Мне повезло: наши как раз рассаживались за столы, а рота боцманов, только что отобедавшая, выходила на построение. В этой толкучке я как ни в чем не бывало пробрался на свое место. Никто на меня и внимания не обратил.
А Сахаров бачковал — тоже не до разговоров.
На первое дали суп из перловки и сушеной картошки. От него шел вкусный пар.
— Дай-ка твой хлеб, — сказал Железнов.
Я поднял голову и увидел, что он смотрит на Сахарова. У того округлялись глаза.
— Не дрейфь, не съем!
Сахаров пожал плечами, пододвинул на середину стола надкусанную горбушку и вызывающе дернул подбородком:
— Ну? Что дальше?
— И твой, — сказал мне Железнов.
Те, кто начал есть, перестали.
Железнов сложил горбушки вместе, и все увидели, что моя заметно тоньше. Стало очень тихо. Было слышно, как шепчутся сосны и за соседними столами стучат ложками. А у нас никто не ел — ждали, что будет. Но Железнов молча вернул нам хлеб и принялся за первое. И тогда все спохватились и, как по команде, начали греметь ложками и хлюпать.
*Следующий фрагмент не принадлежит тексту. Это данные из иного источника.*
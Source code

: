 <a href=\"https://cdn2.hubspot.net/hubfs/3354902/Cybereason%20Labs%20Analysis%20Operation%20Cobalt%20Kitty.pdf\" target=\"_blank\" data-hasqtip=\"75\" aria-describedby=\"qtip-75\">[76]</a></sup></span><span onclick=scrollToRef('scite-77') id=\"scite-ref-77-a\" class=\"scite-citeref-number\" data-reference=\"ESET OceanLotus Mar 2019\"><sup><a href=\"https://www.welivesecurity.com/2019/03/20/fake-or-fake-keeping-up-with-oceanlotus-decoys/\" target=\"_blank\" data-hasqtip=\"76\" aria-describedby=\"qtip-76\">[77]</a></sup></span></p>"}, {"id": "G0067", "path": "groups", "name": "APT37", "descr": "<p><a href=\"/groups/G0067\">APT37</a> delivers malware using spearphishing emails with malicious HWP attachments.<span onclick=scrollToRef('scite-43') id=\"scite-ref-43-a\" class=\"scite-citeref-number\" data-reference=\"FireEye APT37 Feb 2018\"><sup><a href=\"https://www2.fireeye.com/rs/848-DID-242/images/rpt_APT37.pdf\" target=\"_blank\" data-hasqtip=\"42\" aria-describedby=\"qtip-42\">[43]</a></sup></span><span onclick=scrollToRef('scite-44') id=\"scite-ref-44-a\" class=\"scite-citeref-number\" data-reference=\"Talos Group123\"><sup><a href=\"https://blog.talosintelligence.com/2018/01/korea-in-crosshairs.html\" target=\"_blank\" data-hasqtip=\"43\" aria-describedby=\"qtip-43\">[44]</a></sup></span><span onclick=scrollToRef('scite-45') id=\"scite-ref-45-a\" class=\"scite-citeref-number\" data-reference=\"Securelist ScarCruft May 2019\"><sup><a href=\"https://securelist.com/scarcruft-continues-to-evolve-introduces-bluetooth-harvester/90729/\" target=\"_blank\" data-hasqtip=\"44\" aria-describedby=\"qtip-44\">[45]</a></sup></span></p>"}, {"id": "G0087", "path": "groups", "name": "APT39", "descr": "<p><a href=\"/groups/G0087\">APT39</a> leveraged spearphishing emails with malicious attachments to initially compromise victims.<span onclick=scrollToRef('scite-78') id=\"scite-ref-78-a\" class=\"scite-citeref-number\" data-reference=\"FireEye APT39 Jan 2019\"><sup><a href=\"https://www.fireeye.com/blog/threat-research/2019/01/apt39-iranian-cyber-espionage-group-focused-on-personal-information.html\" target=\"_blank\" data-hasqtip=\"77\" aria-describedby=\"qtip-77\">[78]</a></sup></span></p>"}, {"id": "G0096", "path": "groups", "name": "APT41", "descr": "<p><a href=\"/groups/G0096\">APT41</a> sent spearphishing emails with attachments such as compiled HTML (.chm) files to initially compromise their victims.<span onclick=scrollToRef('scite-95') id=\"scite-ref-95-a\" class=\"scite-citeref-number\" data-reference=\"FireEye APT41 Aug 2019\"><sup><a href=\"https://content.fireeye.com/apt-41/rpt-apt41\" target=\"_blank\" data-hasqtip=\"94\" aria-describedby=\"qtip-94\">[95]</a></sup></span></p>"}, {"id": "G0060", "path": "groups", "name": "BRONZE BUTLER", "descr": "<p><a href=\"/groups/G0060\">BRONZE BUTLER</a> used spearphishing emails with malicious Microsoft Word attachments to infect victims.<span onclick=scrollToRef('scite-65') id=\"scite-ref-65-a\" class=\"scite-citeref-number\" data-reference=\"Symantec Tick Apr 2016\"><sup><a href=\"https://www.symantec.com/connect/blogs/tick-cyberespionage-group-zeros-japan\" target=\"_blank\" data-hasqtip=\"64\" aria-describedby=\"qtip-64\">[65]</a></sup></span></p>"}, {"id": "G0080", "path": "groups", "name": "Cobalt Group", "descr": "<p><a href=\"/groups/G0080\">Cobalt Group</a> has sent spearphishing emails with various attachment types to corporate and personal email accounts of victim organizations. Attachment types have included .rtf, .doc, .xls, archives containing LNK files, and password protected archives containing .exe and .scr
Никто ничего не сказал — ели и молчали…
— На, шакал!
Около моей миски шлепнулся кусок хлеба — половина горбушки бачкового.
Я вскочил:
— А мне не надо. Ясно? Не надо!
Я бросил ему этот довесок обратно, и хлеб чуть не упал со стола. Его подхватил широколицый, лобастый юнга, сидевший напротив Сахарова.
— Эх, вы! — сказал широколицый. — Рядом блокада, а они хлебом бросаются… Бачковать надо по очереди.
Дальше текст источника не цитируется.